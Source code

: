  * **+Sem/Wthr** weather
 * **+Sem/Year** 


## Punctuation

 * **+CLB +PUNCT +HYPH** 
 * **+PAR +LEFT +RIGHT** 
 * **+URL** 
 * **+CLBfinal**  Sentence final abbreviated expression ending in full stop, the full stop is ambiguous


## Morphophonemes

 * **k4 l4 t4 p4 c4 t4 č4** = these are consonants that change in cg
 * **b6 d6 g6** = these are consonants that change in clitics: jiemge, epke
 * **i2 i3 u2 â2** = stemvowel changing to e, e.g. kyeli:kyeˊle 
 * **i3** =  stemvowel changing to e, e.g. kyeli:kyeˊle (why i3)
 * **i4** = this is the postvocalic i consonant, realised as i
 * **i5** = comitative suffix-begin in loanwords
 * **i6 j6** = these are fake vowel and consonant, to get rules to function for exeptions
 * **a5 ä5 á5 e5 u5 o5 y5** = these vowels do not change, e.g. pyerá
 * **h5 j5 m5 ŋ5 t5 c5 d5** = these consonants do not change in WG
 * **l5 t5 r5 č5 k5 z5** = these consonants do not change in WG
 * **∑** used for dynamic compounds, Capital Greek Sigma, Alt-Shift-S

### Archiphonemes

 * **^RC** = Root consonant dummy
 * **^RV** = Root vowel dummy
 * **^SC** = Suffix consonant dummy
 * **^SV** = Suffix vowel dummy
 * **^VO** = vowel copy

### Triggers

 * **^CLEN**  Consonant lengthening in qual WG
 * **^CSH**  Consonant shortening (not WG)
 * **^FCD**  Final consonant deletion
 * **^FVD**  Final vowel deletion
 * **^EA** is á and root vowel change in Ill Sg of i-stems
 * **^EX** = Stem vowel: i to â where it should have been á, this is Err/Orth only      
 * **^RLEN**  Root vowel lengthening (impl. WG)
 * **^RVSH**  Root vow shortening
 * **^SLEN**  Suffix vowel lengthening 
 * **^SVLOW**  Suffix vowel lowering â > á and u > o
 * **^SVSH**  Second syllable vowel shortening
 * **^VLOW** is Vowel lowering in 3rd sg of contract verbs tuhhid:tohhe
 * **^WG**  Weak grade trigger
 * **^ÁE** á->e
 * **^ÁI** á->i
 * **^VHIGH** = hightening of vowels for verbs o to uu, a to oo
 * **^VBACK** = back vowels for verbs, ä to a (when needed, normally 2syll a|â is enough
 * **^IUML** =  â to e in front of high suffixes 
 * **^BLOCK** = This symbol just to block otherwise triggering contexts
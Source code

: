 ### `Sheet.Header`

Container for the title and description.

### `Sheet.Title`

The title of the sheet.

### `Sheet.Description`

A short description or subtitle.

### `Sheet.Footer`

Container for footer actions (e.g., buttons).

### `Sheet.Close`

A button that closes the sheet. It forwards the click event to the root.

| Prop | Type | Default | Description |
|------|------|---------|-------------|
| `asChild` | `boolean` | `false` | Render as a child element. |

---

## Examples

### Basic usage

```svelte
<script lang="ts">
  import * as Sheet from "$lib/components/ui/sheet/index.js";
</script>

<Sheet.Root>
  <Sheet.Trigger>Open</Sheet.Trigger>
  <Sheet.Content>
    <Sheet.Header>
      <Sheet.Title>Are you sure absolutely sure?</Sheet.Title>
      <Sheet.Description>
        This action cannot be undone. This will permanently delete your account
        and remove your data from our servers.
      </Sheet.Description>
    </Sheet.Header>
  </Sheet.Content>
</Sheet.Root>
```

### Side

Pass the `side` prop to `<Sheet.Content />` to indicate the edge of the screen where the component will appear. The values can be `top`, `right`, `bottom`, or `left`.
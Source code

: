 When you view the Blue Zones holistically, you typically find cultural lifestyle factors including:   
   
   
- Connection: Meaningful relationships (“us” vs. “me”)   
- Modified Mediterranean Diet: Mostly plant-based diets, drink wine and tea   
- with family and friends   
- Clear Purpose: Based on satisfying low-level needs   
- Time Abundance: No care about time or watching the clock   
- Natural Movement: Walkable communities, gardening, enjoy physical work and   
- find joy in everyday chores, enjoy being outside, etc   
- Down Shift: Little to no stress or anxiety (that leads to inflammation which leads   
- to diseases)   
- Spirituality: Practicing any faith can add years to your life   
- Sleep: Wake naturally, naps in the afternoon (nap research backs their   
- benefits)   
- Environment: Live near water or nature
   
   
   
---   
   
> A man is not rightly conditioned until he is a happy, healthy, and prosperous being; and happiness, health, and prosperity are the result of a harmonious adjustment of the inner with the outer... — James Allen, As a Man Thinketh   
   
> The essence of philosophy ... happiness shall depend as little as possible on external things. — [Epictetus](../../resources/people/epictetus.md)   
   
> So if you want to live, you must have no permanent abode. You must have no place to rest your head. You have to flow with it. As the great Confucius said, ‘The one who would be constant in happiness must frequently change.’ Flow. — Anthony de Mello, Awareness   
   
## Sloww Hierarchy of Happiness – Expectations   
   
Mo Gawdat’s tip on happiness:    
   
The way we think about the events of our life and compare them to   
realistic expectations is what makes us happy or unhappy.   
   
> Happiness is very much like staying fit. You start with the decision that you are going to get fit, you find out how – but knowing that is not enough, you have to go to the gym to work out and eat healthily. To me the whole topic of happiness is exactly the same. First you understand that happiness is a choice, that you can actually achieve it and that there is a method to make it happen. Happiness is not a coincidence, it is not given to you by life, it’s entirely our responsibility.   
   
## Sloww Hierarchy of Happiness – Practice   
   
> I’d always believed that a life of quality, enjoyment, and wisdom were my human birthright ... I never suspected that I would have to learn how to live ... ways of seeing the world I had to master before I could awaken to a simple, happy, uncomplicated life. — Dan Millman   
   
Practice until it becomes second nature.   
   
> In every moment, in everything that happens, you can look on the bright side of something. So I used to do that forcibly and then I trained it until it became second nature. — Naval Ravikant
▬▬▬▬▬▬▬▬▬▬
> **Exercise**
Return only the lines spanning from the first line of the material through the line with "change, e.g. pyerá", copied exactly, both ends kept.

> **Output of the task**
Source code

:  * **+Sem/Wthr** weather
 * **+Sem/Year** 


## Punctuation

 * **+CLB +PUNCT +HYPH** 
 * **+PAR +LEFT +RIGHT** 
 * **+URL** 
 * **+CLBfinal**  Sentence final abbreviated expression ending in full stop, the full stop is ambiguous


## Morphophonemes

 * **k4 l4 t4 p4 c4 t4 č4** = these are consonants that change in cg
 * **b6 d6 g6** = these are consonants that change in clitics: jiemge, epke
 * **i2 i3 u2 â2** = stemvowel changing to e, e.g. kyeli:kyeˊle 
 * **i3** =  stemvowel changing to e, e.g. kyeli:kyeˊle (why i3)
 * **i4** = this is the postvocalic i consonant, realised as i
 * **i5** = comitative suffix-begin in loanwords
 * **i6 j6** = these are fake vowel and consonant, to get rules to function for exeptions
 * **a5 ä5 á5 e5 u5 o5 y5** = these vowels do not change, e.g. pyerá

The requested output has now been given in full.